Exercise description:
Going through the entries below, copy out each line that contains "referencia".

Dataset entries:
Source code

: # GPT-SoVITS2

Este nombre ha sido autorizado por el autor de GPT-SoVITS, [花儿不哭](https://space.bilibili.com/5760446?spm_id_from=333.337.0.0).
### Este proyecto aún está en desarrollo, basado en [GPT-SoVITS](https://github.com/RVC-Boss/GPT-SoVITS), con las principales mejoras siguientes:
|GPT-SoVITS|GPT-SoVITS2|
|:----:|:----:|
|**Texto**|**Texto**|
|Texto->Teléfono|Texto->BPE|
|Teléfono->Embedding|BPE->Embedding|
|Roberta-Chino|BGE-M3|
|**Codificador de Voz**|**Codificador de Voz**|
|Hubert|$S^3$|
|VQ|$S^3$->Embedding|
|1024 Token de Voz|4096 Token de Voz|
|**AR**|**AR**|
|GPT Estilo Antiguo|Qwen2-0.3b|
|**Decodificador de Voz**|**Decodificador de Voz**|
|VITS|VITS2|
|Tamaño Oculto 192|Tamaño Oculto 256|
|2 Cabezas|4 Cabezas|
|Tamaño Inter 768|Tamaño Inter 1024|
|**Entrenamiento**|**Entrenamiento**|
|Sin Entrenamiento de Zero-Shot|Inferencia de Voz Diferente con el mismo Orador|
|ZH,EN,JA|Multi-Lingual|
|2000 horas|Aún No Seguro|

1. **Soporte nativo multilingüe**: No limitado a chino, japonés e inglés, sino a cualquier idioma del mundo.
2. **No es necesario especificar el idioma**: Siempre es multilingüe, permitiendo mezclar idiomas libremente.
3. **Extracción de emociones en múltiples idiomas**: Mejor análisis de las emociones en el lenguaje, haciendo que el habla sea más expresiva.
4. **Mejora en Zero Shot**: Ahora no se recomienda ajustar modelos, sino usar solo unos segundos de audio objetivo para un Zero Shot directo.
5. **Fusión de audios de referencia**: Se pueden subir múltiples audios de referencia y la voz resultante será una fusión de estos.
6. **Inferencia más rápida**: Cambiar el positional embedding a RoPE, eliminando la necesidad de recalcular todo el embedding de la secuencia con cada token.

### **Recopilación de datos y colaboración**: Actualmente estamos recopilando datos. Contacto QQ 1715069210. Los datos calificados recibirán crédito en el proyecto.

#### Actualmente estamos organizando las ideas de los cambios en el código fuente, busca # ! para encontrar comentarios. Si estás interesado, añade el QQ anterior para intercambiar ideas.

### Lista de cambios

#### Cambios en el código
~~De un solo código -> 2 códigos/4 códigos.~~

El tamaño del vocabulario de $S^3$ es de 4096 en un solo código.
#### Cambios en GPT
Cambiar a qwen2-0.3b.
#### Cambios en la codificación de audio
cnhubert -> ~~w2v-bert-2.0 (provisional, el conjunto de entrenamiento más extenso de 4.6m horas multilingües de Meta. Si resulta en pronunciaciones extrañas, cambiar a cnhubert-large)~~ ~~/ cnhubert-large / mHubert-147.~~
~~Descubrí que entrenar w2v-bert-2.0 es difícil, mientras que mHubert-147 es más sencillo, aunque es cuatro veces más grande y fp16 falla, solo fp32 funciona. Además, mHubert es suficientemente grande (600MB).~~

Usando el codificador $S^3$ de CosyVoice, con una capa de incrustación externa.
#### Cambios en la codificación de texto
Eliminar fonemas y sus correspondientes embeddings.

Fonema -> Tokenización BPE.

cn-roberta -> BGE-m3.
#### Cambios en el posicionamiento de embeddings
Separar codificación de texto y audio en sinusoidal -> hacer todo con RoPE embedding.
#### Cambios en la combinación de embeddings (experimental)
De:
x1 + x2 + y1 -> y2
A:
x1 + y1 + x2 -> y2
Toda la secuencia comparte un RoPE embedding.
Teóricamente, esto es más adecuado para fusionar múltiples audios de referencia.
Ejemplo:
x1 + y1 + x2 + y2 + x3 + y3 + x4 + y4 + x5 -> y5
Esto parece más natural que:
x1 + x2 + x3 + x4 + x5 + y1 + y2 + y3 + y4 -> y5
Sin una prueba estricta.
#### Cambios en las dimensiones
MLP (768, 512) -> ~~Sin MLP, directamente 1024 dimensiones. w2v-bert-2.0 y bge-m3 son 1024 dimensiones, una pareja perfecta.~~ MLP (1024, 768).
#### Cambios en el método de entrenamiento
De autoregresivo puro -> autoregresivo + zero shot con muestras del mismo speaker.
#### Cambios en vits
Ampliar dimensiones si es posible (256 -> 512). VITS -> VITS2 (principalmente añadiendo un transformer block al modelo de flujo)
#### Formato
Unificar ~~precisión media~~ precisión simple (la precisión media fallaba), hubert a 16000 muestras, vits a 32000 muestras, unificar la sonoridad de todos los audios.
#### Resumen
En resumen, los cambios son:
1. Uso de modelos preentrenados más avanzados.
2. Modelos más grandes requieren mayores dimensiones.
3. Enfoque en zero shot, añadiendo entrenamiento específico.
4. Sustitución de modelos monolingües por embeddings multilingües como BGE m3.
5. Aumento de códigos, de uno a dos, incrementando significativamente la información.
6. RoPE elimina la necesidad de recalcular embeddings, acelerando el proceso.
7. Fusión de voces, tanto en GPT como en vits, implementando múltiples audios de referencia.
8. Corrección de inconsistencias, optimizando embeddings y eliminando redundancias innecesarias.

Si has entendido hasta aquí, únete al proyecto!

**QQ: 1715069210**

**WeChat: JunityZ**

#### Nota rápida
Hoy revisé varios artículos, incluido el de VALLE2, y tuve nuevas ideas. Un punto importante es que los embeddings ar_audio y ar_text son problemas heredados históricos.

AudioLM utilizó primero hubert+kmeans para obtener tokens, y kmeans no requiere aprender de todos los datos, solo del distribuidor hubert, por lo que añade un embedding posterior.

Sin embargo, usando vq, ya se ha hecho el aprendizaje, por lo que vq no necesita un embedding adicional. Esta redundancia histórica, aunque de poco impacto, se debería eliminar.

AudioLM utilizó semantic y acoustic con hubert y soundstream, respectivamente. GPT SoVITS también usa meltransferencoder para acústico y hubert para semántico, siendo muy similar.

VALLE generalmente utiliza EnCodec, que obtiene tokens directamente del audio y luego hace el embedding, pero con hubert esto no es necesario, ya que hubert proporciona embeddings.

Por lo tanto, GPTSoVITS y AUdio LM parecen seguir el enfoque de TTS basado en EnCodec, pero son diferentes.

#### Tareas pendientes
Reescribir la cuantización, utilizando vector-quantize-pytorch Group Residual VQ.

Task answer:
5. **Fusión de audios de referencia**: Se pueden subir múltiples audios de referencia y la voz resultante será una fusión de estos.
Teóricamente, esto es más adecuado para fusionar múltiples audios de referencia.
7. Fusión de voces, tanto en GPT como en vits, implementando múltiples audios de referencia.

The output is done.